MicroRNAs (miRs) are a class of small (~22 nucleotides), highly conserved noncoding RNAs that post-transcriptionally regulate the expression of their target genes and exert pivotal roles in multiple diseases, including chronic lymphocytic leukemia, Huntington's disease and myocardial ischemia-reperfusion injury (8-10). An increasing number of studies have demonstrated that miRs are involved in the pathogenesis and development of osteoporosis (11-13). Shi et al (11) reported that miR-17/20a suppressed GC-induced osteoclast differentiation and dysfunction by targeting the expression of receptor activator of NFκΒ ligand (RANKL) in osteoblastic cells. In addition, Zhang et al (12) demonstrated that miR-221 participated in the process of osteoporosis by regulating the protein expression of runt-related transcription factor 2 and osteoblast differentiation. Notably, a previous study demonstrated that miR-22 is a negative modulator of osteogenesis (13). Additionally, oxidative stress triggered by excessive reactive oxygen species (ROS) production was reported to contribute to dexamethasone (DEX)-induced osteoporosis (7,14,15), and miR-22 facilitated myocardial damage following ischemia/reperfusion insult and hypoxia/reoxygenation-induced dysfunction in cultured cardiomyocytes by inducing mitochondrial oxidative stress (9). However, whether miR-22 is involved in the development of DEX-induced osteoporosis by targeting the oxidative stress process remains to be determined. Notably, Zhang et al (16) demonstrated that caveolin-3 (CAV3) is a direct target of miR-22, containing two seed binding sites in its 3'-untranslated region (3'-UTR). As a member of the caveolin proteins (CAV1, 2 and 3) with six subsets, CAV3 is involved not only in the formation of caveolae, but also bone formation and osteoporosis progression (14,17). Yang et al (14) demonstrated that upregulation of CAV3 enhances bone formation and inhibits the progression of osteoporosis by activating the Wnt signaling pathway in a rat model initially induced by means of ovariotomy, which suggested that CAV3 may be a potential biomarker and osteoporosis treatment target. Therefore, the present hypothesized that miR-22 may also be involved in osteoporosis progression by regulating the expression of CAV3.

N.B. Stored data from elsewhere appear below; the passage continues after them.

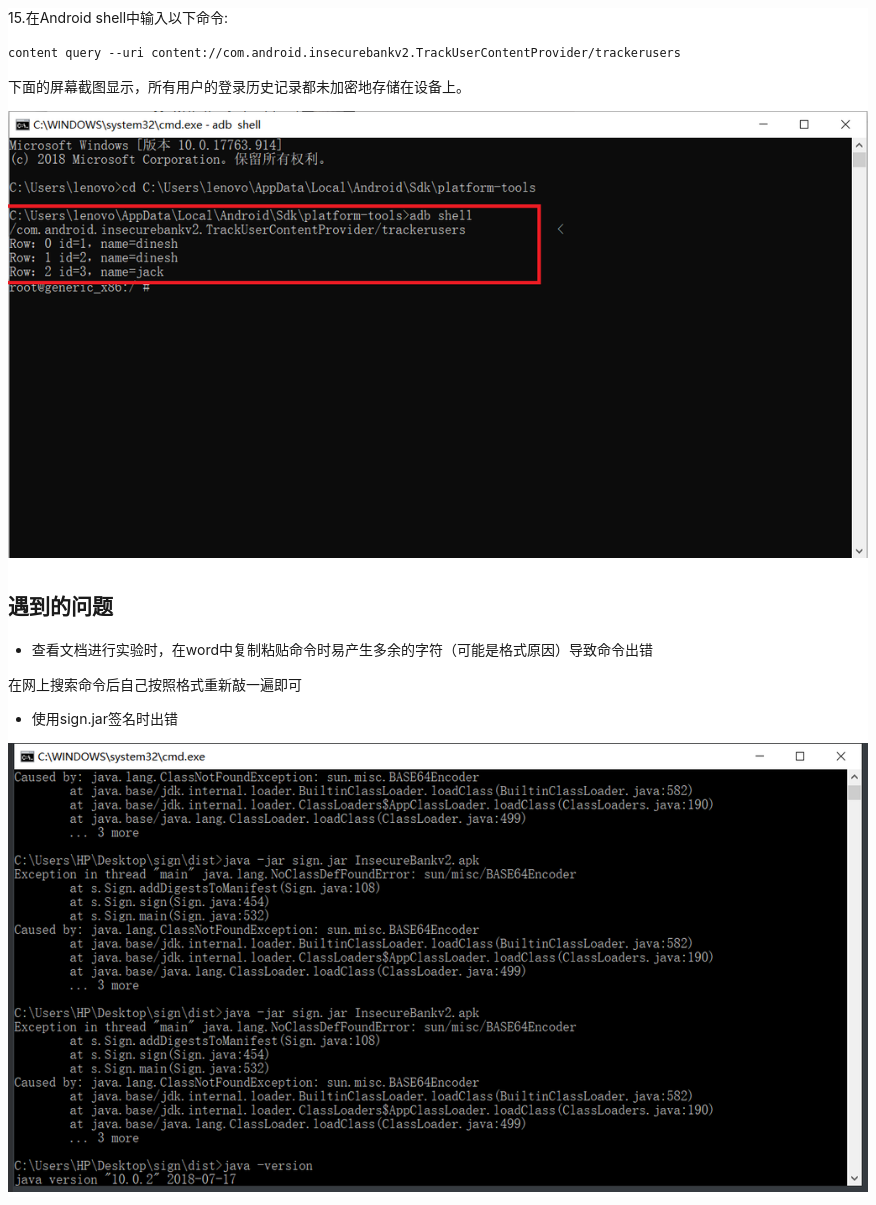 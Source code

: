 15.在Android shell中输入以下命令:

```
content query --uri content://com.android.insecurebankv2.TrackUserContentProvider/trackerusers
```

下面的屏幕截图显示，所有用户的登录历史记录都未加密地存储在设备上。

<img src="image\登陆历史.png" />

## 遇到的问题

* 查看文档进行实验时，在word中复制粘贴命令时易产生多余的字符（可能是格式原因）导致命令出错

在网上搜索命令后自己按照格式重新敲一遍即可

* 使用sign.jar签名时出错

<img src="image\error.png" />
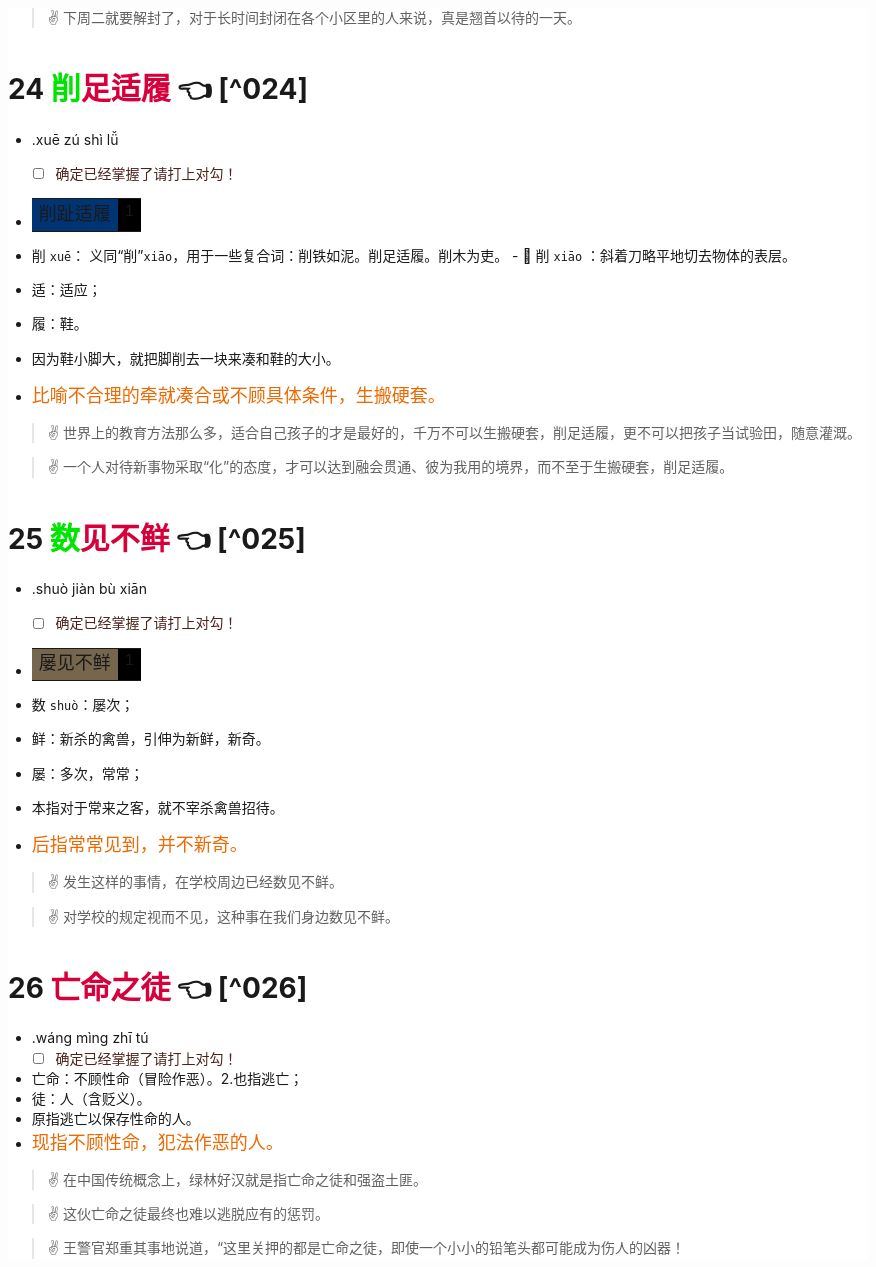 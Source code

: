 > ✌️ 下周二就要解封了，对于长时间封闭在各个小区里的人来说，真是翘首以待的一天。

# 24 <span style="font-family:KaiTi; font-size:30px; color: #d7003a"><span style="font-family:KaiTi; font-size:30px; color: #00e500">削</span>足适履</span> 👈 [^024]
- .xuē zú shì lǚ
    - [ ] <span style="color: #4c221b">确定已经掌握了请打上对勾！</span>

- <table><td bgcolor=#003472><font size = '4'>削趾适履</font><td bgcolor=#000000>1</table>

- 削 `xuē`： 义同“削”`xiāo`，用于一些复合词：削铁如泥。削足适履。削木为吏。
             - 🎏 削 `xiāo` ：斜着刀略平地切去物体的表层。
- 适：适应；
- 履：鞋。
- 因为鞋小脚大，就把脚削去一块来凑和鞋的大小。
- <span style="color: #ec6800; font-size:18px">比喻不合理的牵就凑合或不顾具体条件，生搬硬套。</span>

> ✌️ 世界上的教育方法那么多，适合自己孩子的才是最好的，千万不可以生搬硬套，削足适履，更不可以把孩子当试验田，随意灌溉。

> ✌️ 一个人对待新事物采取“化”的态度，才可以达到融会贯通、彼为我用的境界，而不至于生搬硬套，削足适履。

# 25 <span style="font-family:KaiTi; font-size:30px; color: #d7003a"><span style="font-family:KaiTi; font-size:30px; color: #00e500">数</span>见不鲜</span> 👈 [^025]
- .shuò jiàn bù xiān
    - [ ] <span style="color: #4c221b">确定已经掌握了请打上对勾！</span>

- <table><td bgcolor=#75664d><font size = '4'>屡见不鲜</font><td bgcolor=#000000>1</table>

- 数 `shuò`：屡次；
- 鲜：新杀的禽兽，引伸为新鲜，新奇。
- 屡：多次，常常；
- 本指对于常来之客，就不宰杀禽兽招待。
- <span style="color: #ec6800; font-size:18px">后指常常见到，并不新奇。</span>

> ✌️ 发生这样的事情，在学校周边已经数见不鲜。

> ✌️ 对学校的规定视而不见，这种事在我们身边数见不鲜。

# 26 <span style="font-family:KaiTi; font-size:30px; color: #d7003a">亡命之徒</span> 👈 [^026] 
- .wáng mìng zhī tú 
    - [ ] <span style="color: #4c221b">确定已经掌握了请打上对勾！</span>
- 亡命：不顾性命（冒险作恶）。2.也指逃亡；
- 徒：人（含贬义）。
- 原指逃亡以保存性命的人。
- <span style="color: #ec6800; font-size:18px">现指不顾性命，犯法作恶的人。</span>

> ✌️ 在中国传统概念上，绿林好汉就是指亡命之徒和强盗土匪。

> ✌️ 这伙亡命之徒最终也难以逃脱应有的惩罚。

> ✌️ 王警官郑重其事地说道，“这里关押的都是亡命之徒，即使一个小小的铅笔头都可能成为伤人的凶器！
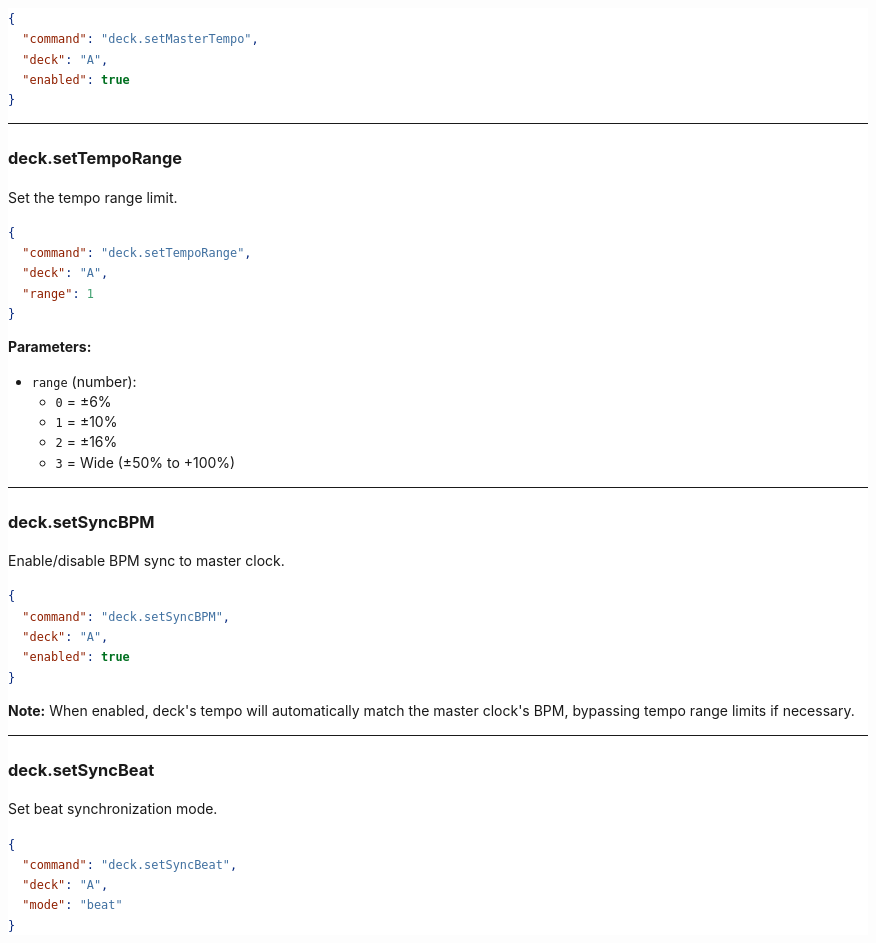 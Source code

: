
 ```json
{
  "command": "deck.setMasterTempo",
  "deck": "A",
  "enabled": true
}
```

---

### deck.setTempoRange
Set the tempo range limit.

```json
{
  "command": "deck.setTempoRange",
  "deck": "A",
  "range": 1
}
```

**Parameters:**
- `range` (number):
  - `0` = ±6%
  - `1` = ±10%
  - `2` = ±16%
  - `3` = Wide (±50% to +100%)

---

### deck.setSyncBPM
Enable/disable BPM sync to master clock.

```json
{
  "command": "deck.setSyncBPM",
  "deck": "A",
  "enabled": true
}
```

**Note:** When enabled, deck's tempo will automatically match the master clock's BPM, bypassing tempo range limits if necessary.

---

### deck.setSyncBeat
Set beat synchronization mode.

```json
{
  "command": "deck.setSyncBeat",
  "deck": "A",
  "mode": "beat"
}
```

Previous studies have demonstrated that GC-induced osteoblast apoptosis contributed to the development and progression of osteoporosis (7,15). For instance, Gohel et al (18) reported that GC treatment resulted in osteoblast apoptosis in vivo and in vitro. In addition, upregulation of CAV3 prevented hypoxia or TNF-α treatment-induced cardiomyocyte apoptosis (19,20).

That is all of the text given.